Work done this month:
- Wrote a script to bulk add EOL entries for buster.
- Using this script I wrongly marked the following as EOL. That was reverted. Due to this I initiated a discussion on what we should do as front desk right now. The answer was essentially nothing as front desk, but we can do things as regular contributors.
- Marked 8 CVEs as EOL for ckeditor3 in buster [bin/lts-auto-eol ckeditor3 CVE-2014-5191 CVE-2018-17960 CVE-2021-26271 CVE-2021-33829 CVE-2021-37695 CVE-2021-41165 CVE-2022-24728 CVE-2022-24729]
- Marked about 70 CVEs as EOL for gpac in buster [bin/lts-auto-eol gpac $(bin/lts-cve-triage.py | grep gpac -A 68 | grep CVE | sed -e 's/.*- CVE/CVE/;s/ .*//;')]
- Marked 3 CVEs as EOL for libspring-java in buster [bin/lts-auto-eol libspring-java $(bin/lts-cve-triage.py | grep libspring-java -A 5 | grep CVE | sed -e 's/.*- CVE/CVE/;s/ .*//;')]
- Marked 2 CVEs as EOL for node-tar in buster.
- Marked 2 CVEs as EOL for node-url-parse in buster.
- Marked 12 CVEs as EOL for nodejs in buster.
- Added curl to dla-needed since it is in DSA needed and at least one vulnerability applies to buster as well.
- Concluded that asterisk CVE-2022-24793 is not vulnerable in buster since the vulnerable code does not exist.
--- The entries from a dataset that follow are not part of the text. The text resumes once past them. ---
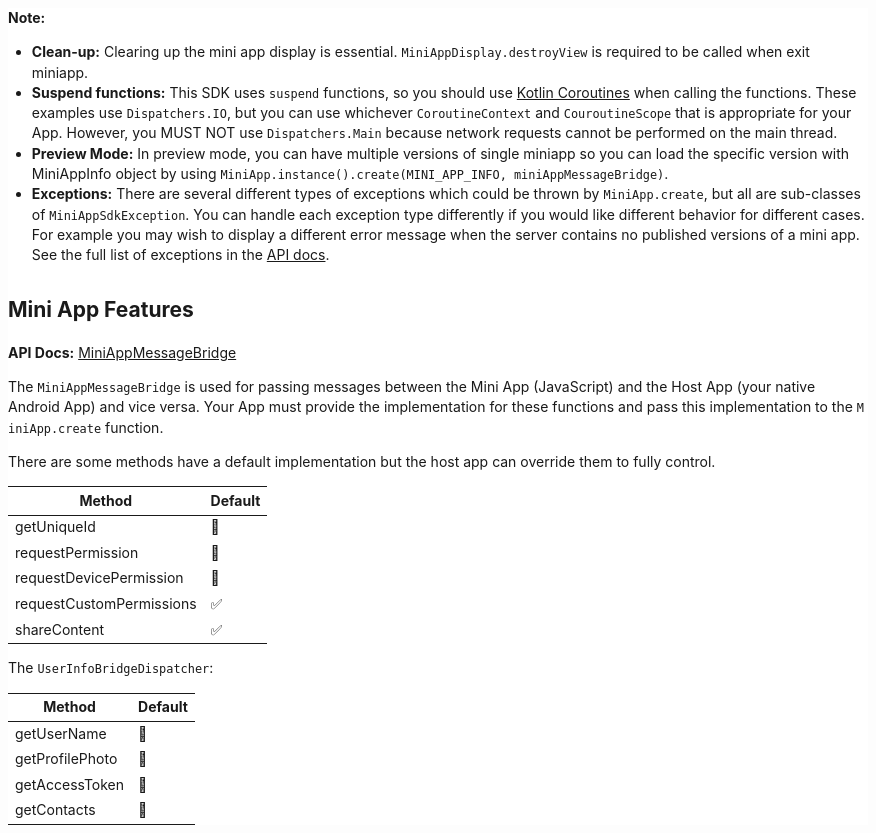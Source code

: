 **Note:** 
* **Clean-up:** 
Clearing up the mini app display is essential. `MiniAppDisplay.destroyView` is required to be called when exit miniapp.
* **Suspend functions:** 
This SDK uses `suspend` functions, so you should use [Kotlin Coroutines](https://kotlinlang.org/docs/reference/coroutines-overview.html) when calling the functions. These examples use `Dispatchers.IO`, but you can use whichever `CoroutineContext` and `CouroutineScope` that is appropriate for your App. However, you MUST NOT use `Dispatchers.Main` because network requests cannot be performed on the main thread.
* **Preview Mode:** 
In preview mode, you can have multiple versions of single miniapp so you can load the specific version with MiniAppInfo object by using `MiniApp.instance().create(MINI_APP_INFO, miniAppMessageBridge)`.
* **Exceptions:** 
There are several different types of exceptions which could be thrown by `MiniApp.create`, but all are sub-classes of `MiniAppSdkException`.
You can handle each exception type differently if you would like different behavior for different cases.
For example you may wish to display a different error message when the server contains no published versions of a mini app.
See the full list of exceptions in the [API docs](api/com.rakuten.tech.mobile.miniapp/-mini-app/create.html).

## Mini App Features
**API Docs:** [MiniAppMessageBridge](api/com.rakuten.tech.mobile.miniapp.js/-mini-app-message-bridge)

The `MiniAppMessageBridge` is used for passing messages between the Mini App (JavaScript) and the Host App (your native Android App) and vice versa. Your App must provide the implementation for these functions and pass this implementation to the `MiniApp.create` function.

There are some methods have a default implementation but the host app can override them to fully control.

| Method                       | Default  |
|------------------------------|----------|
| getUniqueId                  | 🚫       |
| requestPermission            | 🚫       |
| requestDevicePermission      | 🚫       |
| requestCustomPermissions     | ✅       |
| shareContent                 | ✅       |

The `UserInfoBridgeDispatcher`:

| Method                       | Default  |
|------------------------------|----------|
| getUserName                  | 🚫       |
| getProfilePhoto              | 🚫       |
| getAccessToken               | 🚫       |
| getContacts                  | 🚫       |
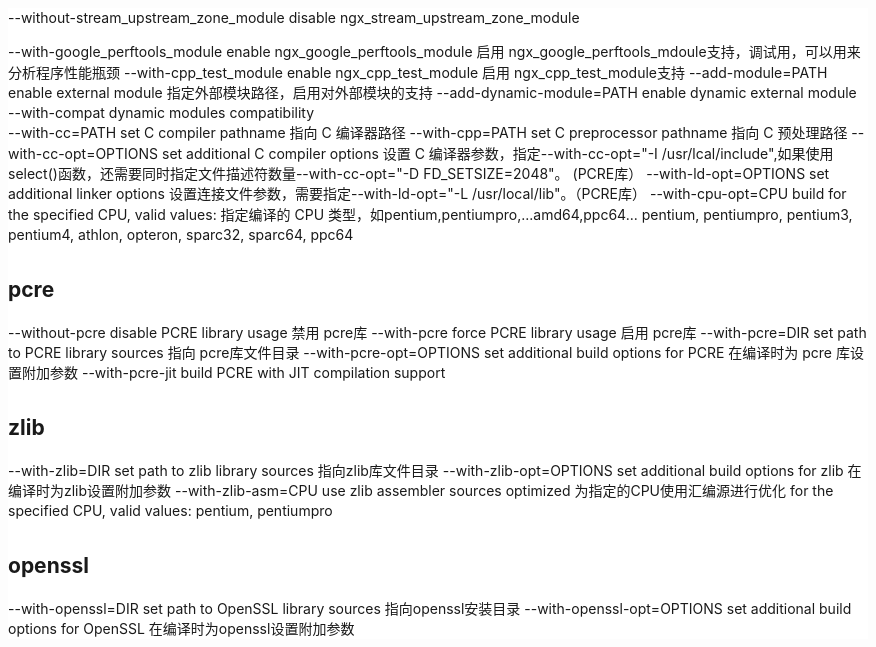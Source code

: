   --without-stream_upstream_zone_module         disable ngx_stream_upstream_zone_module                         


  --with-google_perftools_module                enable ngx_google_perftools_module                              启用 ngx_google_perftools_mdoule支持，调试用，可以用来分析程序性能瓶颈
  --with-cpp_test_module                        enable ngx_cpp_test_module                                      启用 ngx_cpp_test_module支持
  --add-module=PATH                             enable external module                                          指定外部模块路径，启用对外部模块的支持
  --add-dynamic-module=PATH                     enable dynamic external module                                  
  --with-compat                                 dynamic modules compatibility                                   
  --with-cc=PATH                                set C compiler pathname                                         指向 C 编译器路径
  --with-cpp=PATH                               set C preprocessor pathname                                     指向 C 预处理路径
  --with-cc-opt=OPTIONS                         set additional C compiler options                               设置 C 编译器参数，指定--with-cc-opt="-I /usr/lcal/include",如果使用select()函数，还需要同时指定文件描述符数量--with-cc-opt="-D FD_SETSIZE=2048"。 (PCRE库）
  --with-ld-opt=OPTIONS                         set additional linker options                                   设置连接文件参数，需要指定--with-ld-opt="-L /usr/local/lib"。（PCRE库）
  --with-cpu-opt=CPU                            build for the specified CPU, valid values:                      指定编译的 CPU 类型，如pentium,pentiumpro,...amd64,ppc64...
                                                pentium, pentiumpro, pentium3, pentium4,
                                                athlon, opteron, sparc32, sparc64, ppc64

## pcre

  --without-pcre                                disable PCRE library usage                                      禁用 pcre库
  --with-pcre                                   force PCRE library usage                                        启用 pcre库
  --with-pcre=DIR                               set path to PCRE library sources                                指向 pcre库文件目录
  --with-pcre-opt=OPTIONS                       set additional build options for PCRE                           在编译时为 pcre 库设置附加参数
  --with-pcre-jit                               build PCRE with JIT compilation support                         

## zlib

  --with-zlib=DIR                               set path to zlib library sources                                指向zlib库文件目录
  --with-zlib-opt=OPTIONS                       set additional build options for zlib                           在编译时为zlib设置附加参数
  --with-zlib-asm=CPU                           use zlib assembler sources optimized                            为指定的CPU使用汇编源进行优化
                                                for the specified CPU, valid values:
                                                pentium, pentiumpro

## openssl

  --with-openssl=DIR                            set path to OpenSSL library sources                             指向openssl安装目录
  --with-openssl-opt=OPTIONS                    set additional build options for OpenSSL                        在编译时为openssl设置附加参数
The file is not even present.
- Updated the lts-cve-triage.py script to make sure it checks for unsupported packages for buster instead of stretch. Pushed this change so future front desk will be less confused.
- Added a note for CVE-2021-32686 for asterisk. It took some time to realize the package was vulnerable since pjproject is included as a packed file instad of unpacked source code.
- Looking through issues "postponed" for buster. In fact marked as "no-dsa (minor issue)". Was not sure what to do so I compiled an email asking for advice.